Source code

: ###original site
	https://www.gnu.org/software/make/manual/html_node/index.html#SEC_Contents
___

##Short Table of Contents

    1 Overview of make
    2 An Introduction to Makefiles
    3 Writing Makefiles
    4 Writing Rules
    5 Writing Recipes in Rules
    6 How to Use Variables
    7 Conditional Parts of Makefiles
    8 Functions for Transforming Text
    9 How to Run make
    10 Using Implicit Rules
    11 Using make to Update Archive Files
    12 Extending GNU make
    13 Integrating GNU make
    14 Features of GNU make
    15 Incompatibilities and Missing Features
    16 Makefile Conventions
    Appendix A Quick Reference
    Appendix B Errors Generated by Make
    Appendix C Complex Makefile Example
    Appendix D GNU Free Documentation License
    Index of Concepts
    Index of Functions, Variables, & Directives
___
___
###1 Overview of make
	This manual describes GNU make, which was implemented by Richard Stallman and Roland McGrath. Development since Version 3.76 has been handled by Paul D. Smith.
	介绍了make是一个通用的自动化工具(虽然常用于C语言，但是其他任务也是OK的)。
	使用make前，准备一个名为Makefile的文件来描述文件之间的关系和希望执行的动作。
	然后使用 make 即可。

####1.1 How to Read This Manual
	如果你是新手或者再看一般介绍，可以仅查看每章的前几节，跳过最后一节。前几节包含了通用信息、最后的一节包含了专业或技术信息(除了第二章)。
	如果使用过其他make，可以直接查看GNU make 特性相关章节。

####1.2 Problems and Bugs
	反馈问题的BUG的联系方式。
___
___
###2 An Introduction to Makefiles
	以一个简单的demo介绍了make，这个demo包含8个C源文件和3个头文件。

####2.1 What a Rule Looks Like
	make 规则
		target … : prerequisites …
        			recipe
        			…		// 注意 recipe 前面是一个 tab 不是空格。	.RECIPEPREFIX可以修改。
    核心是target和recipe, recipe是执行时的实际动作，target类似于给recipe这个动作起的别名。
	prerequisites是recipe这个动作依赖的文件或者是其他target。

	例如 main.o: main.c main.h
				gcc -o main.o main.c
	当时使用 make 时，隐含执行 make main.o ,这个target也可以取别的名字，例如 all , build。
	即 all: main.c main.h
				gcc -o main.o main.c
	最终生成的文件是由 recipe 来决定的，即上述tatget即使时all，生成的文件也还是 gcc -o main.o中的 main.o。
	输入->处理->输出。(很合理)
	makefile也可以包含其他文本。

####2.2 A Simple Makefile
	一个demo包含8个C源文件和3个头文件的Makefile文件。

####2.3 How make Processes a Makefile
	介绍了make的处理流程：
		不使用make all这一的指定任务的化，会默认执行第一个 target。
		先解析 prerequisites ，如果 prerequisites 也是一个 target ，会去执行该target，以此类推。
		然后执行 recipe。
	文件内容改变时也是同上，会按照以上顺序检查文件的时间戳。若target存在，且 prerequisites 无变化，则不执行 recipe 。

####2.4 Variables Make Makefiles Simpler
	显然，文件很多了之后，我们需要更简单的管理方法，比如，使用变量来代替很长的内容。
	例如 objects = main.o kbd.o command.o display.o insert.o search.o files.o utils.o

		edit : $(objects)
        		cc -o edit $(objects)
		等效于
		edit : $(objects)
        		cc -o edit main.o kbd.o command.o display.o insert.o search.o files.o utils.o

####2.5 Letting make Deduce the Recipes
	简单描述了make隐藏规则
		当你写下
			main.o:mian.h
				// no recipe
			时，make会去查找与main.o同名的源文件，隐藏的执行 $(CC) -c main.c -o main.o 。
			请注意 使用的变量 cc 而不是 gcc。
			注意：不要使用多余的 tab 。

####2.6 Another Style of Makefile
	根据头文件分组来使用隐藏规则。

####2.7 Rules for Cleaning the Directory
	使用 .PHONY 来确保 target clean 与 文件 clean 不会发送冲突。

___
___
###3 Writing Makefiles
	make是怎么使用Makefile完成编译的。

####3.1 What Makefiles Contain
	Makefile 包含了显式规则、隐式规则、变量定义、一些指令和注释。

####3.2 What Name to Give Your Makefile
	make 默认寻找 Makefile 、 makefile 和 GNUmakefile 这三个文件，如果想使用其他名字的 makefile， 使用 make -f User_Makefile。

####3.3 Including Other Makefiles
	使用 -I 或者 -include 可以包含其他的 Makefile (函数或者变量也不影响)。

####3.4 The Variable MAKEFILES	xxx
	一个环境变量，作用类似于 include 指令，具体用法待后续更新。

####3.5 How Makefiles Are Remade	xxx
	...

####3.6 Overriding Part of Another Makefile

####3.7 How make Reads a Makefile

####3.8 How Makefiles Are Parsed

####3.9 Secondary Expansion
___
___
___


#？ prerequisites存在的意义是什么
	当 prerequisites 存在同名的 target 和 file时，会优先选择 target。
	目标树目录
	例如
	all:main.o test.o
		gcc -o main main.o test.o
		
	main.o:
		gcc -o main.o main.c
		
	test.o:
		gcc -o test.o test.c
========
● **YOUR INSTRUCTIONS**
Take the line that contains "简单描述了make隐藏规则" and every line after it in the material above. Set those lines down exactly and nothing more.

● **TASK RESPONSE**
	简单描述了make隐藏规则
		当你写下
			main.o:mian.h
				// no recipe
			时，make会去查找与main.o同名的源文件，隐藏的执行 $(CC) -c main.c -o main.o 。
			请注意 使用的变量 cc 而不是 gcc。
			注意：不要使用多余的 tab 。

####2.6 Another Style of Makefile
	根据头文件分组来使用隐藏规则。

####2.7 Rules for Cleaning the Directory
	使用 .PHONY 来确保 target clean 与 文件 clean 不会发送冲突。

___
___
###3 Writing Makefiles
	make是怎么使用Makefile完成编译的。

####3.1 What Makefiles Contain
	Makefile 包含了显式规则、隐式规则、变量定义、一些指令和注释。

####3.2 What Name to Give Your Makefile
	make 默认寻找 Makefile 、 makefile 和 GNUmakefile 这三个文件，如果想使用其他名字的 makefile， 使用 make -f User_Makefile。

####3.3 Including Other Makefiles
	使用 -I 或者 -include 可以包含其他的 Makefile (函数或者变量也不影响)。

####3.4 The Variable MAKEFILES	xxx
	一个环境变量，作用类似于 include 指令，具体用法待后续更新。

####3.5 How Makefiles Are Remade	xxx
	...

####3.6 Overriding Part of Another Makefile

####3.7 How make Reads a Makefile

####3.8 How Makefiles Are Parsed

####3.9 Secondary Expansion
___
___
___


#？ prerequisites存在的意义是什么
	当 prerequisites 存在同名的 target 和 file时，会优先选择 target。
	目标树目录
	例如
	all:main.o test.o
		gcc -o main main.o test.o
		
	main.o:
		gcc -o main.o main.c
		
	test.o:
		gcc -o test.o test.c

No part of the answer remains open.